O desapreço do STF pelos direitos fundamentais sociais
por José Geraldo de Santana Oliveira*
Em meio ao resgate histórico dos grandes julgamentos levados a efeito nos seus 130 anos de atuação — iniciada em fevereiro de 1891 —, o Supremo Tribunal Federal (STF) destaca, em seu Portal, ao dia 14 de maio corrente, diversos processos sobre trabalho, previdência e serviço público, com destaque para: “Correção monetária de créditos trabalhistas, direito de greve, desaposentação, contribuição sindical, terceirização, licença-maternidade e outros temas trabalhistas e previdenciários”.
A relevância política e social do STF para a construção do Estado Democrático de Direito é insuscetível de questionamento; somente os órfãos dos períodos ditatoriais, inimigos figadais da ordem democrática plena (hoje, capitaneados pelo presidente da República), prestam-se a questioná-la, tendo como torpe objetivo o mergulho do país nas trevas, posto que não são capazes de viver à luz da liberdade e do pujante vento das garantias de eficácia plena dos fundamentos da República, insculpidos no Art. 1º da Constituição Federal (CF).
Afigura-se igualmente insuscetível de questionamento o imperioso dever de se defender, com elevada veemência, sua independência e sua sólida atuação, na diuturna missão primeira, que é a de guardar a CF, com ela mesma estabelece em seu Art. 102.
Como bem acentua, em repetidas manifestações, o notável e acreditado professor e jurista Lênio Streck, todos os que pugnam e lutam pela efetiva construção do Estado Democrático de Direito, necessariamente, têm de pensar e agir como “amicus” da Corte, o que importa inconciliável repúdio aos citados “inimicus”.
Todavia, essas improrrogáveis condições, que se estendem a todos, sem exceção, nem de longe podem importar e/ou exigir concordância acrítica com as decisões que dele emanam, especialmente as que, aos olhos do mundo do trabalho, trazem a marca da negação absoluta dos fundamentos dos valores sociais do trabalho, quarto fundamento da República (Art. 1º, IV, da CF); dos direitos fundamentais sociais, que têm por escopo a melhoria das condições sociais dos trabalhadores urbanos e rurais (Art. 7º da CF); da valorização do trabalho humano (Art. 170, caput, da CF); e do primado do trabalho (Art. 193 da CF).
Isso é facilmente constatável inclusive nas decisões realçadas na matéria postada em seu Portal, ora sob comentários, com exceção da licença-maternidade, bem como em muitas outras, que serão, aqui, trazidas à baila, que versam sobre ultratividade das normas (ADI 2.200), repouso semanal aos domingos (ADI 3.975) e comum acordo para ajuizamento de dissídios coletivos de natureza econômica (ADI 3.431).
Como se pretende demonstrar neste singelo arrazoado, as mencionadas decisões, com o devido respeito, não se acham em sintonia com o que preceitua a CF, não engrandecem a Corte nem se destacam pela imparcialidade.

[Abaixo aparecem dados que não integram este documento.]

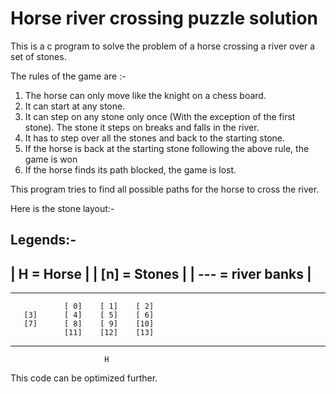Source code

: # Horse river crossing puzzle solution
This is a c program to solve the problem of a horse crossing a river over a set of stones.

The rules of the game are :-
1. The horse can only move like the knight on a chess board.
2. It can start at any stone.
3. It can step on any stone only once (With the exception of the first stone). The stone it steps on breaks and falls in the river.
4. It has to step over all the stones and back to the starting stone.
5. If the horse is back at the starting stone following the above rule, the game is won
6. If the horse finds its path blocked, the game is lost.

This program tries to find all possible paths for the horse to cross the river.

Here is the stone layout:-

Legends:-
-----------------------
|  H   = Horse        |
|  [n] = Stones       |
|  --- = river banks  |
-----------------------

---------------------------------------
                [ 0]    [ 1]    [ 2]
       [3]      [ 4]    [ 5]    [ 6]
       [7]      [ 8]    [ 9]    [10]
                [11]    [12]    [13]
---------------------------------------
                         H


This code can be optimized further.

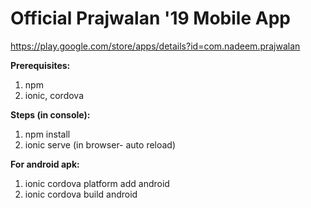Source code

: # Official Prajwalan '19 Mobile App

https://play.google.com/store/apps/details?id=com.nadeem.prajwalan

**Prerequisites:**
1. npm
2. ionic, cordova

**Steps (in console):**
1. npm install
2. ionic serve (in browser- auto reload)

**For android apk:**
1. ionic cordova platform add android
2. ionic cordova build android




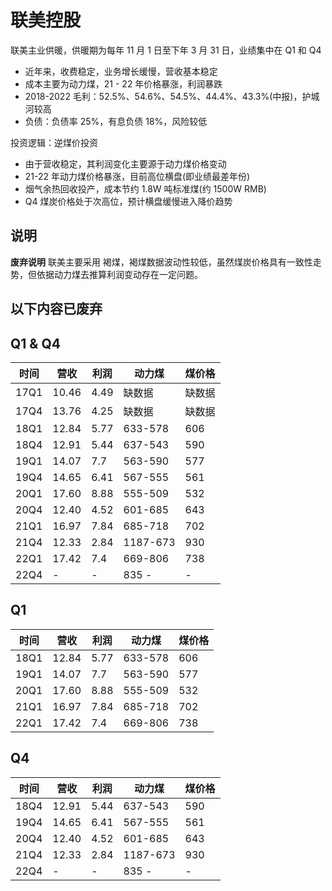 # 联美控股

联美主业供暖，供暖期为每年 11 月 1 日至下年 3 月 31 日，业绩集中在 Q1 和 Q4

*   近年来，收费稳定，业务增长缓慢，营收基本稳定
*   成本主要为动力煤，21 - 22 年价格暴涨，利润暴跌
*   2018-2022 毛利：52.5%、54.6%、54.5%、44.4%、43.3%(中报)，护城河较高
*   负债：负债率 25%，有息负债 18%，风险较低

投资逻辑：逆煤价投资

*   由于营收稳定，其利润变化主要源于动力煤价格变动
*   21-22 年动力煤价格暴涨，目前高位横盘(即业绩最差年份)
*   烟气余热回收投产，成本节约 1.8W 吨标准煤(约 1500W RMB)
*   Q4 煤炭价格处于次高位，预计横盘缓慢进入降价趋势

## 说明

**废弃说明**
联美主要采用 褐煤，褐煤数据波动性较低，虽然煤炭价格具有一致性走势，但依据动力煤去推算利润变动存在一定问题。

以下内容已废弃
---

## Q1 & Q4

| 时间   | 营收    | 利润   | 动力煤      | 煤价格 |
| ---- | ----- | ---- | -------- | --- |
| 17Q1 | 10.46 | 4.49 | 缺数据      | 缺数据 |
| 17Q4 | 13.76 | 4.25 | 缺数据      | 缺数据 |
| 18Q1 | 12.84 | 5.77 | 633-578  | 606 |
| 18Q4 | 12.91 | 5.44 | 637-543  | 590 |
| 19Q1 | 14.07 | 7.7  | 563-590  | 577 |
| 19Q4 | 14.65 | 6.41 | 567-555  | 561 |
| 20Q1 | 17.60 | 8.88 | 555-509  | 532 |
| 20Q4 | 12.40 | 4.52 | 601-685  | 643 |
| 21Q1 | 16.97 | 7.84 | 685-718  | 702 |
| 21Q4 | 12.33 | 2.84 | 1187-673 | 930 |
| 22Q1 | 17.42 | 7.4  | 669-806  | 738 |
| 22Q4 | -     | -    | 835 -    | -   |

## Q1

| 时间   | 营收    | 利润   | 动力煤     | 煤价格 |
| ---- | ----- | ---- | ------- | --- |
| 18Q1 | 12.84 | 5.77 | 633-578 | 606 |
| 19Q1 | 14.07 | 7.7  | 563-590 | 577 |
| 20Q1 | 17.60 | 8.88 | 555-509 | 532 |
| 21Q1 | 16.97 | 7.84 | 685-718 | 702 |
| 22Q1 | 17.42 | 7.4  | 669-806 | 738 |

## Q4

| 时间   | 营收    | 利润   | 动力煤      | 煤价格 |
| ---- | ----- | ---- | -------- | --- |
| 18Q4 | 12.91 | 5.44 | 637-543  | 590 |
| 19Q4 | 14.65 | 6.41 | 567-555  | 561 |
| 20Q4 | 12.40 | 4.52 | 601-685  | 643 |
| 21Q4 | 12.33 | 2.84 | 1187-673 | 930 |
| 22Q4 | -     | -    | 835 -    | -   |

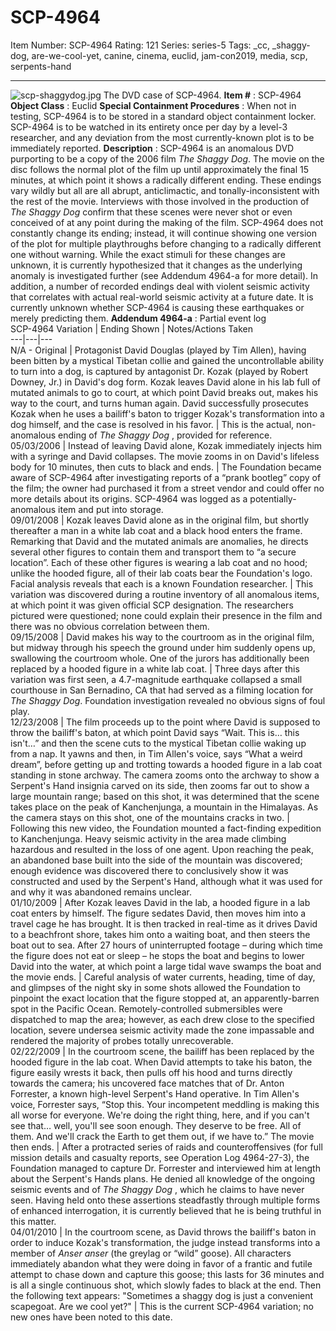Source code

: # SCP-4964
Item Number: SCP-4964
Rating: 121
Series: series-5
Tags: _cc, _shaggy-dog, are-we-cool-yet, canine, cinema, euclid, jam-con2019, media, scp, serpents-hand

---

![scp-shaggydog.jpg](https://scp-wiki.wdfiles.com/local--files/scp-4964/scp-shaggydog.jpg)
The DVD case of SCP-4964.
**Item #** : SCP-4964
**Object Class** : Euclid
**Special Containment Procedures** : When not in testing, SCP-4964 is to be stored in a standard object containment locker. SCP-4964 is to be watched in its entirety once per day by a level-3 researcher, and any deviation from the most currently-known plot is to be immediately reported.
**Description** : SCP-4964 is an anomalous DVD purporting to be a copy of the 2006 film _The Shaggy Dog_. The movie on the disc follows the normal plot of the film up until approximately the final 15 minutes, at which point it shows a radically different ending. These endings vary wildly but all are all abrupt, anticlimactic, and tonally-inconsistent with the rest of the movie. Interviews with those involved in the production of _The Shaggy Dog_ confirm that these scenes were never shot or even conceived of at any point during the making of the film.
SCP-4964 does not constantly change its ending; instead, it will continue showing one version of the plot for multiple playthroughs before changing to a radically different one without warning. While the exact stimuli for these changes are unknown, it is currently hypothesized that it changes as the underlying anomaly is investigated further (see Addendum 4964-a for more detail). In addition, a number of recorded endings deal with violent seismic activity that correlates with actual real-world seismic activity at a future date. It is currently unknown whether SCP-4964 is causing these earthquakes or merely predicting them.
**Addendum 4964-a** : Partial event log  
SCP-4964 Variation | Ending Shown | Notes/Actions Taken  
---|---|---  
N/A - Original | Protagonist David Douglas (played by Tim Allen), having been bitten by a mystical Tibetan collie and gained the uncontrollable ability to turn into a dog, is captured by antagonist Dr. Kozak (played by Robert Downey, Jr.) in David's dog form. Kozak leaves David alone in his lab full of mutated animals to go to court, at which point David breaks out, makes his way to the court, and turns human again. David successfully prosecutes Kozak when he uses a bailiff's baton to trigger Kozak's transformation into a dog himself, and the case is resolved in his favor. | This is the actual, non-anomalous ending of _The Shaggy Dog_ , provided for reference.  
05/03/2006 | Instead of leaving David alone, Kozak immediately injects him with a syringe and David collapses. The movie zooms in on David's lifeless body for 10 minutes, then cuts to black and ends. | The Foundation became aware of SCP-4964 after investigating reports of a “prank bootleg” copy of the film; the owner had purchased it from a street vendor and could offer no more details about its origins. SCP-4964 was logged as a potentially-anomalous item and put into storage.  
09/01/2008 | Kozak leaves David alone as in the original film, but shortly thereafter a man in a white lab coat and a black hood enters the frame. Remarking that David and the mutated animals are anomalies, he directs several other figures to contain them and transport them to “a secure location”. Each of these other figures is wearing a lab coat and no hood; unlike the hooded figure, all of their lab coats bear the Foundation's logo. Facial analysis reveals that each is a known Foundation researcher. | This variation was discovered during a routine inventory of all anomalous items, at which point it was given official SCP designation. The researchers pictured were questioned; none could explain their presence in the film and there was no obvious correlation between them.  
09/15/2008 | David makes his way to the courtroom as in the original film, but midway through his speech the ground under him suddenly opens up, swallowing the courtroom whole. One of the jurors has additionally been replaced by a hooded figure in a white lab coat. | Three days after this variation was first seen, a 4.7-magnitude earthquake collapsed a small courthouse in San Bernadino, CA that had served as a filming location for _The Shaggy Dog_. Foundation investigation revealed no obvious signs of foul play.  
12/23/2008 | The film proceeds up to the point where David is supposed to throw the bailiff's baton, at which point David says “Wait. This is… this isn't…” and then the scene cuts to the mystical Tibetan collie waking up from a nap. It yawns and then, in Tim Allen's voice, says “What a weird dream”, before getting up and trotting towards a hooded figure in a lab coat standing in stone archway. The camera zooms onto the archway to show a Serpent's Hand insignia carved on its side, then zooms far out to show a large mountain range; based on this shot, it was determined that the scene takes place on the peak of Kanchenjunga, a mountain in the Himalayas. As the camera stays on this shot, one of the mountains cracks in two. | Following this new video, the Foundation mounted a fact-finding expedition to Kanchenjunga. Heavy seismic activity in the area made climbing hazardous and resulted in the loss of one agent. Upon reaching the peak, an abandoned base built into the side of the mountain was discovered; enough evidence was discovered there to conclusively show it was constructed and used by the Serpent's Hand, although what it was used for and why it was abandoned remains unclear.  
01/10/2009 | After Kozak leaves David in the lab, a hooded figure in a lab coat enters by himself. The figure sedates David, then moves him into a travel cage he has brought. It is then tracked in real-time as it drives David to a beachfront shore, takes him onto a waiting boat, and then steers the boat out to sea. After 27 hours of uninterrupted footage – during which time the figure does not eat or sleep – he stops the boat and begins to lower David into the water, at which point a large tidal wave swamps the boat and the movie ends. | Careful analysis of water currents, heading, time of day, and glimpses of the night sky in some shots allowed the Foundation to pinpoint the exact location that the figure stopped at, an apparently-barren spot in the Pacific Ocean. Remotely-controlled submersibles were dispatched to map the area; however, as each drew close to the specified location, severe undersea seismic activity made the zone impassable and rendered the majority of probes totally unrecoverable.  
02/22/2009 | In the courtroom scene, the bailiff has been replaced by the hooded figure in the lab coat. When David attempts to take his baton, the figure easily wrests it back, then pulls off his hood and turns directly towards the camera; his uncovered face matches that of Dr. Anton Forrester, a known high-level Serpent's Hand operative. In Tim Allen's voice, Forrester says, “Stop this. Your incompetent meddling is making this all worse for everyone. We're doing the right thing, here, and if you can't see that… well, you'll see soon enough. They deserve to be free. All of them. And we'll crack the Earth to get them out, if we have to.” The movie then ends. | After a protracted series of raids and counteroffensives (for full mission details and casualty reports, see Operation Log 4964-27-3), the Foundation managed to capture Dr. Forrester and interviewed him at length about the Serpent's Hands plans. He denied all knowledge of the ongoing seismic events and of _The Shaggy Dog_ , which he claims to have never seen. Having held onto these assertions steadfastly through multiple forms of enhanced interrogation, it is currently believed that he is being truthful in this matter.  
04/01/2010 | In the courtroom scene, as David throws the bailiff's baton in order to induce Kozak's transformation, the judge instead transforms into a member of _Anser anser_ (the greylag or “wild” goose). All characters immediately abandon what they were doing in favor of a frantic and futile attempt to chase down and capture this goose; this lasts for 36 minutes and is all a single continuous shot, which slowly fades to black at the end. Then the following text appears: "Sometimes a shaggy dog is just a convenient scapegoat. Are we cool yet?" | This is the current SCP-4964 variation; no new ones have been noted to this date.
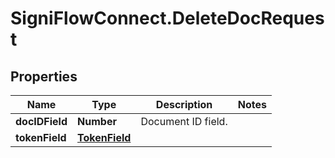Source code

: # SigniFlowConnect.DeleteDocRequest

## Properties

Name | Type | Description | Notes
------------ | ------------- | ------------- | -------------
**docIDField** | **Number** | Document ID field. | 
**tokenField** | [**TokenField**](TokenField.md) |  | 


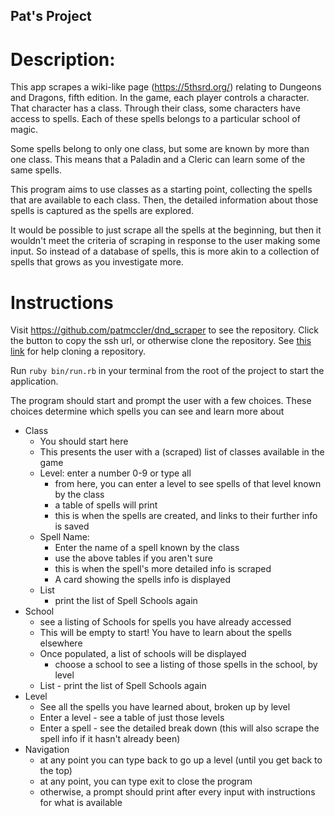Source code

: ## Pat's Project

# Description:
This app scrapes a wiki-like page (https://5thsrd.org/) relating to Dungeons and Dragons, fifth edition. In the game, each player controls a character. That character has a class. Through their class, some characters have access to spells. Each of these spells belongs to a particular school of magic.

Some spells belong to only one class, but some are known by more than one class. This means that a Paladin and a Cleric can learn some of the same spells.

This program aims to use classes as a starting point, collecting the spells that are available to each class. Then, the detailed information about those spells is captured as the spells are explored.

It would be possible to just scrape all the spells at the beginning, but then it wouldn't meet the criteria of scraping in response to the user making some input.
So instead of a database of spells, this is more akin to a collection of spells that grows as you investigate more.


# Instructions
Visit https://github.com/patmccler/dnd_scraper to see the repository.
Click the button to copy the ssh url, or otherwise clone the repository.
See [this link](https://help.github.com/en/github/creating-cloning-and-archiving-repositories/cloning-a-repository) for help cloning a repository.

Run `ruby bin/run.rb` in your terminal from the root of the project to start the application.

The program should start and prompt the user with a few choices. These choices determine which spells you can see and learn more about
- Class
    - You should start here
    - This presents the user with a (scraped) list of classes available in the game
  - Level: enter a number 0-9 or type all
    - from here, you can enter a level to see spells of that level known by the class
    - a table of spells will print
    - this is when the spells are created, and links to their further info is saved
  - Spell Name:
    - Enter the name of a spell known by the class
    - use the above tables if you aren't sure
    - this is when the spell's more detailed info is scraped
    - A card showing the spells info is displayed
  - List
    - print the list of Spell Schools again
- School
  - see a listing of Schools for spells you have already accessed
  - This will be empty to start! You have to learn about the spells elsewhere
  - Once populated, a list of schools will be displayed
    - choose a school to see a listing of those spells in the school, by level
  - List - print the list of Spell Schools again
- Level
  - See all the spells you have learned about, broken up by level
  - Enter a level - see a table of just those levels
  - Enter a spell - see the detailed break down
    (this will also scrape the spell info if it hasn't already been)
- Navigation
  - at any point you can type back to go up a level (until you get back to the top)
  - at any point, you can type exit to close the program
  - otherwise, a prompt should print after every input with instructions for what is available
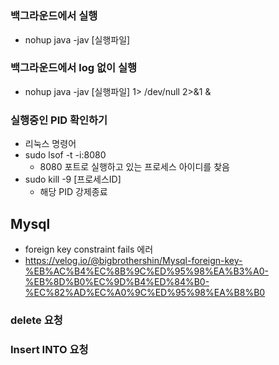 
# 

### 백그라운드에서 실행 
 - nohup java -jav [실행파일]
### 백그라운드에서 log 없이 실행 
 - nohup java -jav [실행파일] 1> /dev/null 2>&1 &

### 실행중인 PID 확인하기 
 - 리눅스 명령어
 - sudo lsof -t -i:8080 
   - 8080 포트로 실행하고 있는 프로세스 아이디를 찾음
 - sudo kill -9 [프로세스ID]
   - 해당 PID 강제종료

## Mysql 
 - foreign key constraint fails 에러
 - https://velog.io/@bigbrothershin/Mysql-foreign-key-%EB%AC%B4%EC%8B%9C%ED%95%98%EA%B3%A0-%EB%8D%B0%EC%9D%B4%ED%84%B0-%EC%82%AD%EC%A0%9C%ED%95%98%EA%B8%B0

### delete 요청
 

### Insert INTO 요청
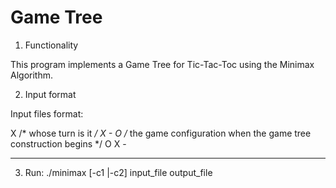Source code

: # Game Tree
1. Functionality

This program implements a Game Tree for Tic-Tac-Toc using the Minimax Algorithm.


2. Input format

Input files format:

X	/* whose turn is it */
X - O	  /* the game configuration when the game tree construction begins */
O X -	  
- - -

3. Run:
./minimax [-c1 |-c2] input_file output_file
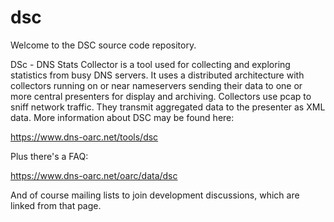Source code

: # dsc

Welcome to the DSC source code repository.

DSc - DNS Stats Collector is a tool used for collecting and exploring statistics from busy DNS servers. It uses a distributed architecture with collectors running on or near nameservers sending their data to one or more central presenters for display and archiving. Collectors use pcap to sniff network traffic. They transmit aggregated data to the
presenter as XML data.  More information about DSC may be found here:

https://www.dns-oarc.net/tools/dsc

Plus there's a FAQ:

https://www.dns-oarc.net/oarc/data/dsc

And of course mailing lists to join development discussions, which are linked from that page.
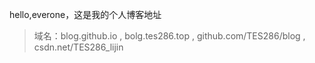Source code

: 
hello,everone，这是我的个人博客地址
> 域名：blog.github.io , bolg.tes286.top , github.com/TES286/blog , csdn.net/TES286_lijin

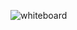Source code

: ![whiteboard](https://cdn.discordapp.com/attachments/821561273178521621/1036682809546379274/tp-whiteboard-2.jpg)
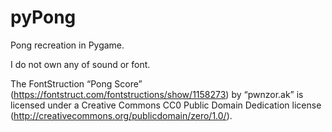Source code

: # pyPong
Pong recreation in Pygame.

I do not own any of sound or font.

The FontStruction “Pong Score” (https://fontstruct.com/fontstructions/show/1158273) by “pwnzor.ak” is licensed under a Creative Commons CC0 Public Domain Dedication license (http://creativecommons.org/publicdomain/zero/1.0/).

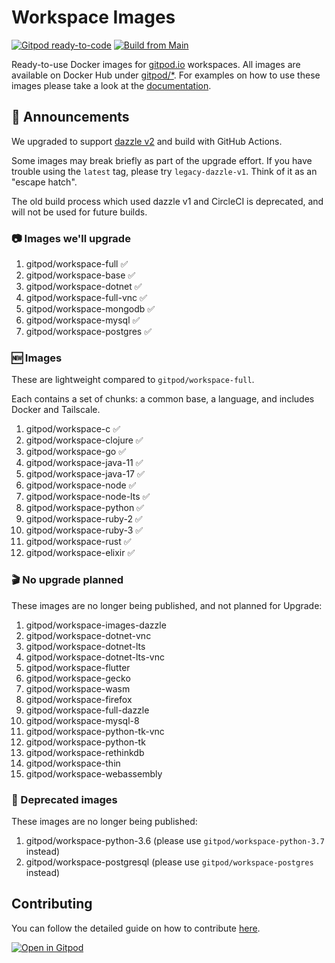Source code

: # Workspace Images

[![Gitpod ready-to-code](https://img.shields.io/badge/Gitpod-ready--to--code-908a85?logo=gitpod)](https://gitpod.io/#https://github.com/gitpod-io/workspace-images)
[![Build from Main](https://github.com/gitpod-io/workspace-images/actions/workflows/push-main.yml/badge.svg)](https://github.com/gitpod-io/workspace-images/actions/workflows/push-main.yml)

Ready-to-use Docker images for [gitpod.io](https://www.gitpod.io) workspaces. All images are available on Docker Hub under [gitpod/*](https://hub.docker.com/u/gitpod).
For examples on how to use these images please take a look at the [documentation](https://www.gitpod.io/docs/config-docker#configure-a-public-docker-image).

## 📢 Announcements

We upgraded to support [dazzle v2](https://github.com/gitpod-io/dazzle) and build with GitHub Actions.

Some images may break briefly as part of the upgrade effort. If you have trouble using the `latest` tag, please try `legacy-dazzle-v1`. Think of it as an "escape hatch".

The old build process which used dazzle v1 and CircleCI is deprecated, and will not be used for future builds.

### 📷 Images we'll upgrade

1. gitpod/workspace-full ✅
1. gitpod/workspace-base ✅
1. gitpod/workspace-dotnet ✅
1. gitpod/workspace-full-vnc ✅
1. gitpod/workspace-mongodb ✅
1. gitpod/workspace-mysql ✅
1. gitpod/workspace-postgres ✅

### 🆕 Images

These are lightweight compared to `gitpod/workspace-full`.

Each contains a set of chunks: a common base, a language, and includes Docker and Tailscale.

1. gitpod/workspace-c ✅
1. gitpod/workspace-clojure ✅
1. gitpod/workspace-go ✅
1. gitpod/workspace-java-11 ✅
1. gitpod/workspace-java-17 ✅
1. gitpod/workspace-node ✅
1. gitpod/workspace-node-lts ✅
1. gitpod/workspace-python ✅
1. gitpod/workspace-ruby-2 ✅
1. gitpod/workspace-ruby-3 ✅
1. gitpod/workspace-rust ✅
1. gitpod/workspace-elixir ✅

### 🎬 No upgrade planned

These images are no longer being published, and not planned for Upgrade:

1. gitpod/workspace-images-dazzle
1. gitpod/workspace-dotnet-vnc
1. gitpod/workspace-dotnet-lts
1. gitpod/workspace-dotnet-lts-vnc
1. gitpod/workspace-flutter
1. gitpod/workspace-gecko
1. gitpod/workspace-wasm
1. gitpod/workspace-firefox
1. gitpod/workspace-full-dazzle
1. gitpod/workspace-mysql-8
1. gitpod/workspace-python-tk-vnc
1. gitpod/workspace-python-tk
1. gitpod/workspace-rethinkdb
1. gitpod/workspace-thin
1. gitpod/workspace-webassembly

### 📢 Deprecated images

These images are no longer being published:

1. gitpod/workspace-python-3.6 (please use `gitpod/workspace-python-3.7` instead)
1. gitpod/workspace-postgresql (please use `gitpod/workspace-postgres` instead)

## Contributing

You can follow the detailed guide on how to contribute [here](CONTRIBUTING.md).

[![Open in Gitpod](https://gitpod.io/button/open-in-gitpod.svg)](https://gitpod.io/#https://github.com/gitpod-io/workspace-images)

Ao contrário, representam cristalina e suprema preferência pelos valores da livre iniciativa, em detrimento dos valores sociais do trabalho, da valorização do trabalho humano e do primado do trabalho.
Paradoxalmente, ao tempo que guarda com fidelidade e rigor os direitos individuais, esmera-se na desproteção dos fundamentais sociais, esvaziando-os e/ou decretando sua morte; raros são os direitos desse jaez que batem à sua porta e não saem em uma mortalha. Há uma pletora de julgamentos que confirmam essa assertiva, a começar pelo que aparece em primeiro lugar na referida matéria de seu portal: correção monetária dos créditos trabalhistas, por ele decidida nas ADCs 58 e 59, em dezembro último.
Terceirização favorecida
A decisão proferida nessas ADCS, a toda evidência, caracteriza-se como uma iniquidade contra os trabalhadores cotidianamente usurpados em direitos fundamentais elementares e que, até o advento dessa, eram corrigidos pela TR mais juros de mora de 1% ao mês, de sorte que, a cada doze meses, os créditos judicialmente reconhecidos eram corrigidos, ao menos, em 12%.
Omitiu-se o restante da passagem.